This forest near Quebec is already protected and large regions of similar caribou habitat to the south will be removed from logging under an agreement between forest companies and environmentalists.
This forest near Quebec is already protected and large regions of similar caribou habitat to the south will be removed from logging under an agreement between forest companies and environmentalists. Garth Lenz

Most of Canada's largest forestry companies announced a groundbreaking deal with environmental groups Tuesday that will restrict logging in the country's vast northern forests.

The agreement covers 170 million acres — an area nearly twice the size of Germany — and ends years of battles over logging in Canada's massive boreal forest, which environmentalists say helps fight global warming by absorbing large amounts of carbon dioxide.

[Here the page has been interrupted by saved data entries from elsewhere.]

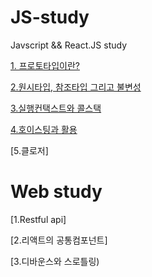 # JS-study
Javscript &amp;&amp; React.JS study

[1. 프로토타입이란?](https://github.com/KoGaYoung/JS-study/blob/main/%ED%94%84%EB%A1%9C%ED%86%A0%ED%83%80%EC%9E%85(Prototype).md)

[2.원시타입, 참조타입 그리고 불변성](https://github.com/KoGaYoung/JS-study/blob/main/%EC%9B%90%EC%8B%9C%ED%83%80%EC%9E%85_%EC%B0%B8%EC%A1%B0%ED%83%80%EC%9E%85%EA%B3%BC%20%EB%B6%88%EB%B3%80%EC%84%B1(Immutable).md)

[3.실행컨택스트와 콜스택](https://github.com/KoGaYoung/JS-study/blob/main/%EC%8B%A4%ED%96%89%EC%BB%A8%ED%83%9D%EC%8A%A4%ED%8A%B8%EC%99%80%20%EC%BD%9C%EC%8A%A4%ED%83%9D.md)

[4.호이스팅과 활용](https://github.com/KoGaYoung/JS-study/blob/main/%ED%98%B8%EC%9D%B4%EC%8A%A4%ED%8C%85(hoisting).md)

[5.클로저]



# Web study
[1.Restful api]

[2.리액트의 공통컴포넌트]
<!-- https://kyounghwan01.github.io/blog/React/common-component/#header -->

[3.디바운스와 스로틀링)
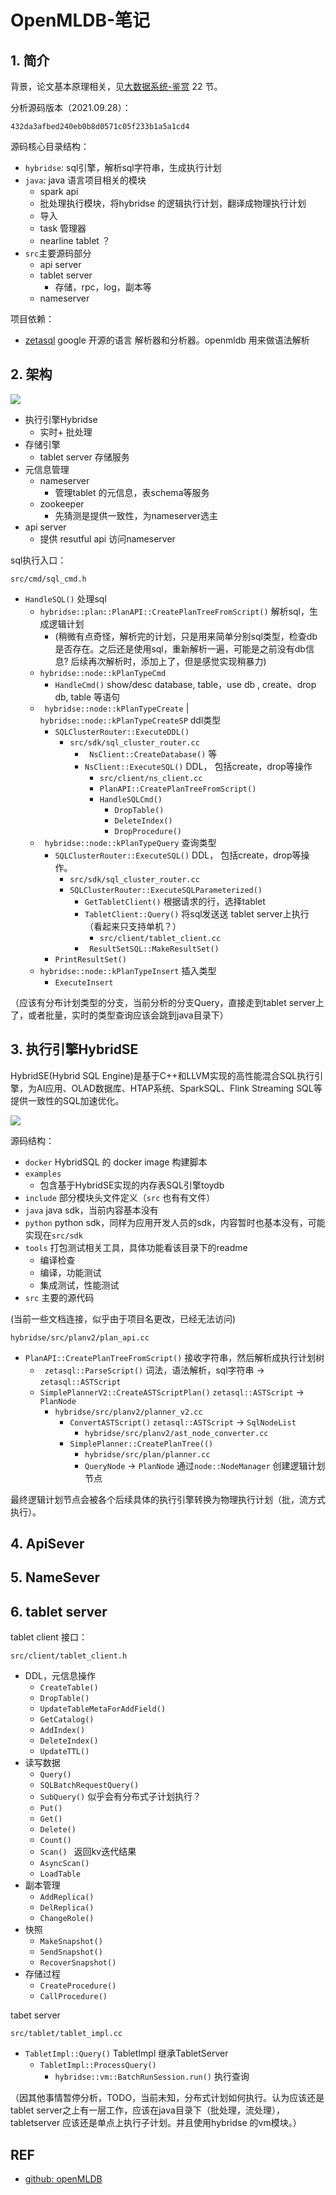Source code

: # OpenMLDB-笔记

## 1. 简介

背景，论文基本原理相关，见[大数据系统-鉴赏](https://github.com/tianjiqx/notes/blob/master/big_data_system/%E5%A4%A7%E6%95%B0%E6%8D%AE%E7%B3%BB%E7%BB%9F-%E9%89%B4%E8%B5%8F.md) 22 节。 



分析源码版本（2021.09.28）：

`432da3afbed240eb0b8d0571c05f233b1a5a1cd4`



源码核心目录结构：

- `hybridse`: sql引擎，解析sql字符串，生成执行计划
- `java`:  java 语言项目相关的模块
  - spark api
  - 批处理执行模块，将hybridse 的逻辑执行计划，翻译成物理执行计划
  - 导入
  - task 管理器
  - nearline tablet ？
- `src`主要源码部分
  - api server
  - tablet server
    - 存储，rpc，log，副本等
  - nameserver



项目依赖：

- [zetasql](https://github.com/google/zetasql)  google 开源的语言 解析器和分析器。openmldb 用来做语法解析



## 2. 架构

![](openmldb图片/openmldb_architecture.png)

- 执行引擎Hybridse
  - 实时+ 批处理
- 存储引擎
  - tablet  server  存储服务
- 元信息管理
  - nameserver
    - 管理tablet 的元信息，表schema等服务
  - zookeeper
    - 先猜测是提供一致性，为nameserver选主
- api server
  - 提供 resutful api 访问nameserver





sql执行入口：

`src/cmd/sql_cmd.h`

- `HandleSQL()`  处理sql
  - `hybridse::plan::PlanAPI::CreatePlanTreeFromScript()` 解析sql，生成逻辑计划
    - (稍微有点奇怪，解析完的计划，只是用来简单分别sql类型，检查db是否存在。之后还是使用sql，重新解析一遍，可能是之前没有db信息? 后续再次解析时，添加上了，但是感觉实现稍暴力)
  - `hybridse::node::kPlanTypeCmd` 
    - `HandleCmd()`  show/desc database, table，use db , create、drop db, table 等语句
  - ` hybridse::node::kPlanTypeCreate` | ` hybridse::node::kPlanTypeCreateSP` ddl类型
    - `SQLClusterRouter::ExecuteDDL()`
      - `src/sdk/sql_cluster_router.cc`
        - ` NsClient::CreateDatabase()` 等
        - `NsClient::ExecuteSQL()`  DDL， 包括create，drop等操作
          - `src/client/ns_client.cc`
          - `PlanAPI::CreatePlanTreeFromScript()`
          - `HandleSQLCmd()`
            - `DropTable()`
            - `DeleteIndex()`
            - `DropProcedure()`
  - ` hybridse::node::kPlanTypeQuery` 查询类型
    - `SQLClusterRouter::ExecuteSQL()`  DDL， 包括create，drop等操作。
      - `src/sdk/sql_cluster_router.cc`
      - `SQLClusterRouter::ExecuteSQLParameterized()`
        - `GetTabletClient()`  根据请求的行，选择tablet
        - `TabletClient::Query()` 将sql发送送 tablet server上执行 （看起来只支持单机？）
          - `src/client/tablet_client.cc`
        - ` ResultSetSQL::MakeResultSet()`
    - `PrintResultSet()`
  - `hybridse::node::kPlanTypeInsert` 插入类型
    - `ExecuteInsert`

（应该有分布计划类型的分支，当前分析的分支Query，直接走到tablet server上了，或者批量，实时的类型查询应该会跳到java目录下）



## 3.  执行引擎HybridSE

HybridSE(Hybrid SQL Engine)是基于C++和LLVM实现的高性能混合SQL执行引擎，为AI应用、OLAD数据库、HTAP系统、SparkSQL、Flink Streaming SQL等提供一致性的SQL加速优化。

![](openmldb图片/HybridSE.png)



源码结构：

- `docker`  HybridSQL 的 docker image 构建脚本
- `examples`
  - 包含基于HybridSE实现的内存表SQL引擎toydb
- `include` 部分模块头文件定义（`src` 也有有文件）
- `java`  java sdk，当前内容基本没有
- `python` python sdk，同样为应用开发人员的sdk，内容暂时也基本没有，可能实现在`src/sdk`
- `tools`  打包测试相关工具，具体功能看该目录下的readme
  - 编译检查
  - 编译，功能测试
  - 集成测试，性能测试
- `src` 主要的源代码



(当前一些文档连接，似乎由于项目名更改，已经无法访问)

`hybridse/src/planv2/plan_api.cc`

- `PlanAPI::CreatePlanTreeFromScript()`  接收字符串，然后解析成执行计划树
  - ` zetasql::ParseScript()` 词法，语法解析，sql字符串 -> `zetasql::ASTScript`
  - `SimplePlannerV2::CreateASTScriptPlan()`  `zetasql::ASTScript` -> `PlanNode`
    - `hybridse/src/planv2/planner_v2.cc`
      - `ConvertASTScript()`  `zetasql::ASTScript` -> `SqlNodeList`
        - `hybridse/src/planv2/ast_node_converter.cc`
      - `SimplePlanner::CreatePlanTree(()`
        - `hybridse/src/plan/planner.cc`
        - `QueryNode` -> `PlanNode`  通过`node::NodeManager` 创建逻辑计划节点

最终逻辑计划节点会被各个后续具体的执行引擎转换为物理执行计划（批，流方式执行）。





## 4. ApiSever



## 5. NameSever



## 6. tablet server

tablet client 接口：

`src/client/tablet_client.h`

- DDL，元信息操作
  - `CreateTable()`
  - `DropTable()`
  - `UpdateTableMetaForAddField()`
  - `GetCatalog()`
  - `AddIndex()`
  - `DeleteIndex()`
  - `UpdateTTL()`
- 读写数据
  - `Query()`
  - `SQLBatchRequestQuery()`
  - `SubQuery()` 似乎会有分布式子计划执行？
  - `Put()`
  - `Get()`
  - `Delete()`
  - `Count()`
  - `Scan() `  返回kv迭代结果
  - `AsyncScan()`
  - `LoadTable`
- 副本管理
  - `AddReplica()` 
  - `DelReplica()`
  - `ChangeRole()`
- 快照
  - `MakeSnapshot()`
  - `SendSnapshot()`
  - `RecoverSnapshot()`
- 存储过程
  - `CreateProcedure()`
  - `CallProcedure()`



tabet server

`src/tablet/tablet_impl.cc`

- `TabletImpl::Query()`  TabletImpl 继承TabletServer
  - `TabletImpl::ProcessQuery()`
    - `hybridse::vm::BatchRunSession.run()`  执行查询

（因其他事情暂停分析，TODO，当前未知，分布式计划如何执行。认为应该还是tablet server之上有一层工作，应该在java目录下（批处理，流处理），tabletserver 应该还是单点上执行子计划。并且使用hybridse 的vm模块。）





## REF

- [github: openMLDB](https://github.com/4paradigm/OpenMLDB)

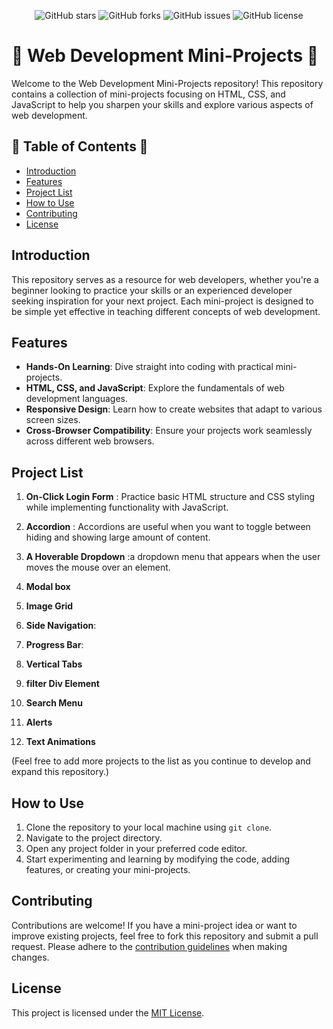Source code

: <p align="center">
  <img src="https://img.shields.io/github/stars/AbhishekShrivastav73/Web-Dev-Minor-Projects?style=flat-square" alt="GitHub stars">
  <img src="https://img.shields.io/github/forks/AbhishekShrivastav73/Web-Dev-Minor-Projects?style=flat-square" alt="GitHub forks">
  <img src="https://img.shields.io/github/issues/AbhishekShrivastav73/Web-Dev-Minor-Projects?style=flat-square" alt="GitHub issues">
  <img src="https://img.shields.io/github/license/AbhishekShrivastav73/Web-Dev-Minor-Projects?style=flat-square" alt="GitHub license">
</p>

# 🌟 Web Development Mini-Projects 🌟

Welcome to the Web Development Mini-Projects repository! This repository contains a collection of mini-projects focusing on HTML, CSS, and JavaScript to help you sharpen your skills and explore various aspects of web development.

## 🚀 Table of Contents 🚀

- [Introduction](#introduction)
- [Features](#features)
- [Project List](#project-list)
- [How to Use](#how-to-use)
- [Contributing](#contributing)
- [License](#license)

## Introduction

This repository serves as a resource for web developers, whether you're a beginner looking to practice your skills or an experienced developer seeking inspiration for your next project. Each mini-project is designed to be simple yet effective in teaching different concepts of web development.

## Features

- **Hands-On Learning**: Dive straight into coding with practical mini-projects.
- **HTML, CSS, and JavaScript**: Explore the fundamentals of web development languages.
- **Responsive Design**: Learn how to create websites that adapt to various screen sizes.
- **Cross-Browser Compatibility**: Ensure your projects work seamlessly across different web browsers.

## Project List

1. **On-Click Login Form** : Practice basic HTML structure and CSS styling while implementing functionality with JavaScript.

2. **Accordion**  : Accordions are useful when you want to toggle between hiding and showing large amount of content.

3. **A Hoverable Dropdown** :a dropdown menu that appears when the user moves the mouse over an element.

4. **Modal box**

5. **Image Grid**


6. **Side Navigation**:

7. **Progress Bar**:

8. **Vertical Tabs** 
 
9. **filter Div Element** 

10. **Search Menu** 

11. **Alerts**

12. **Text Animations**

(Feel free to add more projects to the list as you continue to develop and expand this repository.)

## How to Use

1. Clone the repository to your local machine using `git clone`.
2. Navigate to the project directory.
3. Open any project folder in your preferred code editor.
4. Start experimenting and learning by modifying the code, adding features, or creating your mini-projects.

## Contributing

Contributions are welcome! If you have a mini-project idea or want to improve existing projects, feel free to fork this repository and submit a pull request. Please adhere to the [contribution guidelines](CONTRIBUTING.md) when making changes.

## License

This project is licensed under the [MIT License](LICENSE).

</details>
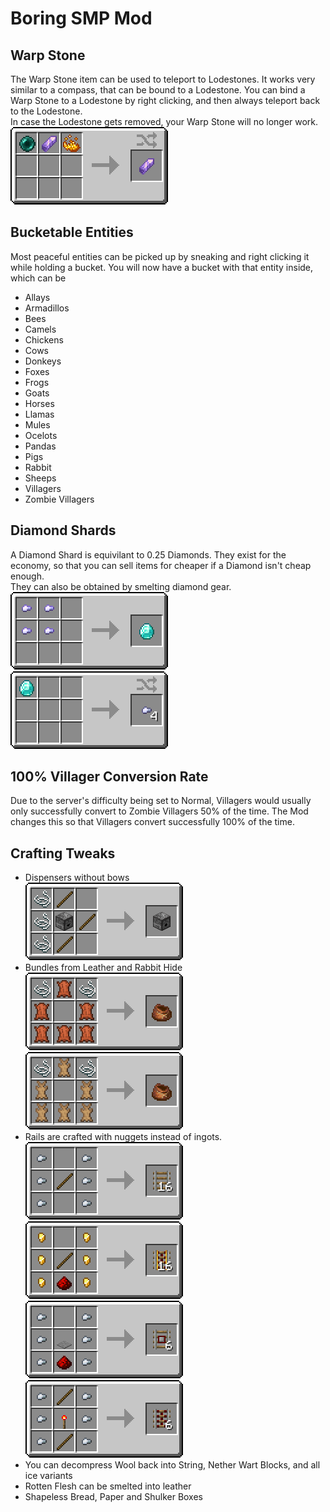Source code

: # Boring SMP Mod
## Warp Stone
The Warp Stone item can be used to teleport to Lodestones. It works very similar to a compass, that can be bound to a Lodestone. You can bind a Warp Stone to a Lodestone by right clicking, and then always teleport back to the Lodestone.  
In case the Lodestone gets removed, your Warp Stone will no longer work.  
![](./recipes/warp_stone.png)

## Bucketable Entities
Most peaceful entities can be picked up by sneaking and right clicking it while holding a bucket. You will now have a bucket with that entity inside, which can be  
- Allays
- Armadillos
- Bees
- Camels
- Chickens
- Cows
- Donkeys
- Foxes
- Frogs
- Goats
- Horses
- Llamas
- Mules
- Ocelots
- Pandas
- Pigs
- Rabbit
- Sheeps
- Villagers
- Zombie Villagers

## Diamond Shards
A Diamond Shard is equivilant to 0.25 Diamonds. They exist for the economy, so that you can sell items for cheaper if a Diamond isn't cheap enough.  
They can also be obtained by smelting diamond gear.  
![](./recipes/diamond_from_shards.png)
![](./recipes/diamond_shard_from_diamonds.png)

## 100% Villager Conversion Rate
Due to the server's difficulty being set to Normal, Villagers would usually only successfully convert to Zombie Villagers 50% of the time. The Mod changes this so that Villagers convert successfully 100% of the time.

## Crafting Tweaks
- Dispensers without bows  
![](./recipes/tweaks_dispenser_without_bow.png)
- Bundles from Leather and Rabbit Hide  
![](./recipes/tweaks_bundle_from_leather.png)
![](./recipes/tweaks_bundle_from_rabbit_hide.png)
- Rails are crafted with nuggets instead of ingots.  
![](./recipes/tweaks_rail.png)
![](./recipes/tweaks_powered_rail.png)
![](./recipes/tweaks_detector_rail.png)
![](./recipes/tweaks_activator_rail.png)
- You can decompress Wool back into String, Nether Wart Blocks, and all ice variants
- Rotten Flesh can be smelted into leather
- Shapeless Bread, Paper and Shulker Boxes

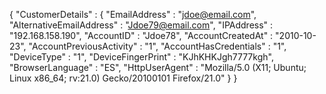 {
    "CustomerDetails" : {
        "EmailAddress" : "jdoe@email.com",
        "AlternativeEmailAddress" : "Jdoe79@email.com",
        "IPAddress" : "192.168.158.190",
        "AccountID" : "Jdoe78",
        "AccountCreatedAt" : "2010-10-23",
        "AccountPreviousActivity" : "1",
        "AccountHasCredentials" : "1",
        "DeviceType" : "1",
        "DeviceFingerPrint" : "KJhKHKJgh7777kgh",
        "BrowserLanguage" : "ES",
        "HttpUserAgent" : "Mozilla/5.0 (X11; Ubuntu; Linux x86_64; rv:21.0) Gecko/20100101 Firefox/21.0"
    }
}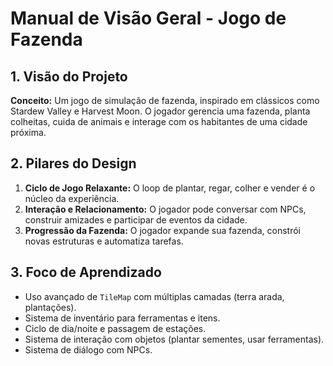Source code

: # Manual de Visão Geral - Jogo de Fazenda

## 1. Visão do Projeto

**Conceito:** Um jogo de simulação de fazenda, inspirado em clássicos como Stardew Valley e Harvest Moon. O jogador gerencia uma fazenda, planta colheitas, cuida de animais e interage com os habitantes de uma cidade próxima.

## 2. Pilares do Design

1.  **Ciclo de Jogo Relaxante:** O loop de plantar, regar, colher e vender é o núcleo da experiência.
2.  **Interação e Relacionamento:** O jogador pode conversar com NPCs, construir amizades e participar de eventos da cidade.
3.  **Progressão da Fazenda:** O jogador expande sua fazenda, constrói novas estruturas e automatiza tarefas.

## 3. Foco de Aprendizado

*   Uso avançado de `TileMap` com múltiplas camadas (terra arada, plantações).
*   Sistema de inventário para ferramentas e itens.
*   Ciclo de dia/noite e passagem de estações.
*   Sistema de interação com objetos (plantar sementes, usar ferramentas).
*   Sistema de diálogo com NPCs.
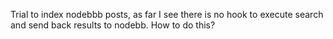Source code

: Trial to index nodebbb posts, as far I see there is no hook to execute search and send back results to nodebb. How to do this?
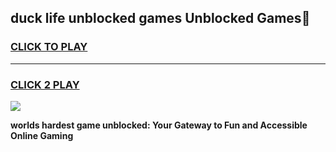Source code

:
## duck life unblocked games Unblocked Games👋
<h3>
<a href="https://premium.freeplayer.one?title=duck_life_unblocked_games&ref=16F">CLICK TO PLAY</a></h3>
<hr>

<h3>
<a href="https://premium.freeplayer.one?title=duck_life_unblocked_games&ref=16F">CLICK 2 PLAY</a>
  
</h3>

<a href="https://premium.freeplayer.one?title=duck_life_unblocked_games&ref=16F/"><img src="https://clearcache.store/games.png"></a>


**worlds hardest game unblocked: Your Gateway to Fun and Accessible Online Gaming**
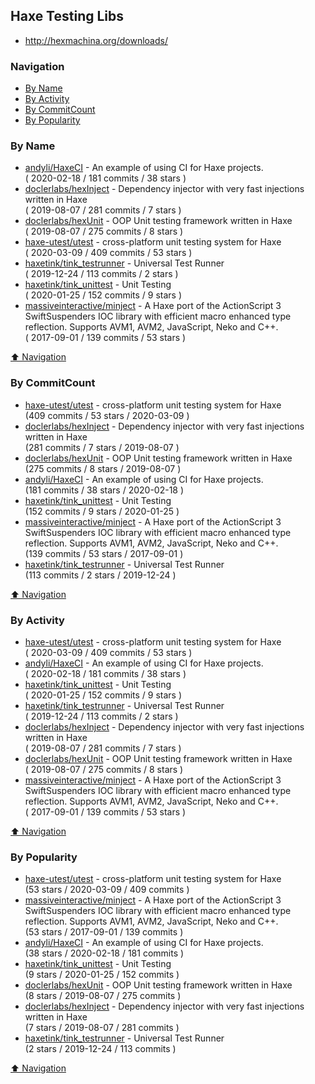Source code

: ## Haxe Testing Libs


- http://hexmachina.org/downloads/

### Navigation

- [By Name](#by-name)
- [By Activity](#by-activity)
- [By CommitCount](#by-commitcount)
- [By Popularity](#by-popularity)

### By Name
<!-- PROJECTS_LIST -->
- [andyli/HaxeCI](https://github.com/andyli/HaxeCI) - An example of using CI for Haxe projects. <br/> ( 2020-02-18 / 181 commits / 38 stars )
- [doclerlabs/hexInject](https://github.com/doclerlabs/hexInject) - Dependency injector with very fast injections written in Haxe <br/> ( 2019-08-07 / 281 commits / 7 stars )
- [doclerlabs/hexUnit](https://github.com/doclerlabs/hexUnit) - OOP Unit testing framework written in Haxe <br/> ( 2019-08-07 / 275 commits / 8 stars )
- [haxe-utest/utest](https://github.com/haxe-utest/utest) - cross-platform unit testing system for Haxe <br/> ( 2020-03-09 / 409 commits / 53 stars )
- [haxetink/tink_testrunner](https://github.com/haxetink/tink_testrunner) - Universal Test Runner <br/> ( 2019-12-24 / 113 commits / 2 stars )
- [haxetink/tink_unittest](https://github.com/haxetink/tink_unittest) - Unit Testing <br/> ( 2020-01-25 / 152 commits / 9 stars )
- [massiveinteractive/minject](https://github.com/massiveinteractive/minject) - A Haxe port of the ActionScript 3 SwiftSuspenders IOC library with efficient macro enhanced type reflection. Supports AVM1, AVM2, JavaScript, Neko and C++. <br/> ( 2017-09-01 / 139 commits / 53 stars )
<!-- /PROJECTS_LIST -->

[⬆ Navigation](#navigation)

### By CommitCount
<!-- COMMITCOUNT_LIST -->
- [haxe-utest/utest](https://github.com/haxe-utest/utest) - cross-platform unit testing system for Haxe <br/> (409 commits / 53 stars / 2020-03-09 )
- [doclerlabs/hexInject](https://github.com/doclerlabs/hexInject) - Dependency injector with very fast injections written in Haxe <br/> (281 commits / 7 stars / 2019-08-07 )
- [doclerlabs/hexUnit](https://github.com/doclerlabs/hexUnit) - OOP Unit testing framework written in Haxe <br/> (275 commits / 8 stars / 2019-08-07 )
- [andyli/HaxeCI](https://github.com/andyli/HaxeCI) - An example of using CI for Haxe projects. <br/> (181 commits / 38 stars / 2020-02-18 )
- [haxetink/tink_unittest](https://github.com/haxetink/tink_unittest) - Unit Testing <br/> (152 commits / 9 stars / 2020-01-25 )
- [massiveinteractive/minject](https://github.com/massiveinteractive/minject) - A Haxe port of the ActionScript 3 SwiftSuspenders IOC library with efficient macro enhanced type reflection. Supports AVM1, AVM2, JavaScript, Neko and C++. <br/> (139 commits / 53 stars / 2017-09-01 )
- [haxetink/tink_testrunner](https://github.com/haxetink/tink_testrunner) - Universal Test Runner <br/> (113 commits / 2 stars / 2019-12-24 )
<!-- /COMMITCOUNT_LIST -->
[⬆ Navigation](#navigation)

### By Activity
<!-- ACTIVITY_LIST -->
- [haxe-utest/utest](https://github.com/haxe-utest/utest) - cross-platform unit testing system for Haxe <br/> ( 2020-03-09 / 409 commits / 53 stars )
- [andyli/HaxeCI](https://github.com/andyli/HaxeCI) - An example of using CI for Haxe projects. <br/> ( 2020-02-18 / 181 commits / 38 stars )
- [haxetink/tink_unittest](https://github.com/haxetink/tink_unittest) - Unit Testing <br/> ( 2020-01-25 / 152 commits / 9 stars )
- [haxetink/tink_testrunner](https://github.com/haxetink/tink_testrunner) - Universal Test Runner <br/> ( 2019-12-24 / 113 commits / 2 stars )
- [doclerlabs/hexInject](https://github.com/doclerlabs/hexInject) - Dependency injector with very fast injections written in Haxe <br/> ( 2019-08-07 / 281 commits / 7 stars )
- [doclerlabs/hexUnit](https://github.com/doclerlabs/hexUnit) - OOP Unit testing framework written in Haxe <br/> ( 2019-08-07 / 275 commits / 8 stars )
- [massiveinteractive/minject](https://github.com/massiveinteractive/minject) - A Haxe port of the ActionScript 3 SwiftSuspenders IOC library with efficient macro enhanced type reflection. Supports AVM1, AVM2, JavaScript, Neko and C++. <br/> ( 2017-09-01 / 139 commits / 53 stars )
<!-- /ACTIVITY_LIST -->

[⬆ Navigation](#navigation)

### By Popularity
<!-- POPULARITY_LIST -->
- [haxe-utest/utest](https://github.com/haxe-utest/utest) - cross-platform unit testing system for Haxe <br/> (53 stars / 2020-03-09 / 409 commits )
- [massiveinteractive/minject](https://github.com/massiveinteractive/minject) - A Haxe port of the ActionScript 3 SwiftSuspenders IOC library with efficient macro enhanced type reflection. Supports AVM1, AVM2, JavaScript, Neko and C++. <br/> (53 stars / 2017-09-01 / 139 commits )
- [andyli/HaxeCI](https://github.com/andyli/HaxeCI) - An example of using CI for Haxe projects. <br/> (38 stars / 2020-02-18 / 181 commits )
- [haxetink/tink_unittest](https://github.com/haxetink/tink_unittest) - Unit Testing <br/> (9 stars / 2020-01-25 / 152 commits )
- [doclerlabs/hexUnit](https://github.com/doclerlabs/hexUnit) - OOP Unit testing framework written in Haxe <br/> (8 stars / 2019-08-07 / 275 commits )
- [doclerlabs/hexInject](https://github.com/doclerlabs/hexInject) - Dependency injector with very fast injections written in Haxe <br/> (7 stars / 2019-08-07 / 281 commits )
- [haxetink/tink_testrunner](https://github.com/haxetink/tink_testrunner) - Universal Test Runner <br/> (2 stars / 2019-12-24 / 113 commits )
<!-- /POPULARITY_LIST -->

[⬆ Navigation](#navigation)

The forestry companies will stop all logging immediately on 75 million acres to protect woodland caribou herds under pressure from development. The two sides will then spend three years working out which restrictions to impose on logging in the remaining 95 million acres.

In return, as the agreement comes into force, the green groups will end international "Do not buy" campaigns against Canadian lumber.

"This is the way everyone hoped the world could work. Instead of fighting and having polarized discussions ... the way of succeeding tomorrow is going to be through constructive good faith engagement," said Avrim Lazar, chief executive of the Forest Products Association of Canada.

The U.S.-based Pew Environment Group, which brokered the deal, said it was the largest commercial forest conservation agreement ever concluded.

Lazar, saying the forestry industry had to modernize and become greener to thrive and win new markets, described the agreement as a business strategy.

"We know where the future is ... we're doing this not just because we love the boreal," he told a Toronto news conference. "The only way to make a living in the future is going to be by being environmentally advanced."

Large clear cuts and other unsustainable logging practices will not be allowed in the 170 million acres (72 million hectares) of boreal forest listed under the agreement, allowing harvesting only that meets the highest environmental standards of forest management.
Large clear cuts and other unsustainable logging practices will not be allowed in the 170 million acres (72 million hectares) of boreal forest listed under the agreement, allowing harvesting only that meets the highest environmental standards of forest management.

The deal includes forests in seven of the country's 10 provinces. A similar agreement was reached four years ago to end a dispute over logging in the rainforest on Canada's Pacific Coast.

"It really is a truce, after many years of fighting each other ... This is our best and last chance to save woodland caribou in the boreal forest," said Richard Brooks of Greenpeace Canada.

The boreal forest consists mostly of coniferous trees such as spruce, fir and pine, well as large wetlands regions. It covers an area of about 1.4 billion acres, stretching from Newfoundland and Labrador on the Atlantic to the Yukon in the far northwest.

Steve Kallick, director of the Pew Environment Group's international boreal conservation campaign, said the deal had taken two years to negotiate.

"There were so many parties involved, and so many people who had previously been at odds, that we had quite a bit of trust-building that was required," he told Reuters.

The green groups include Greenpeace, Canopy, the Nature Conservancy, ForestEthics, and the David Suzuki Foundation.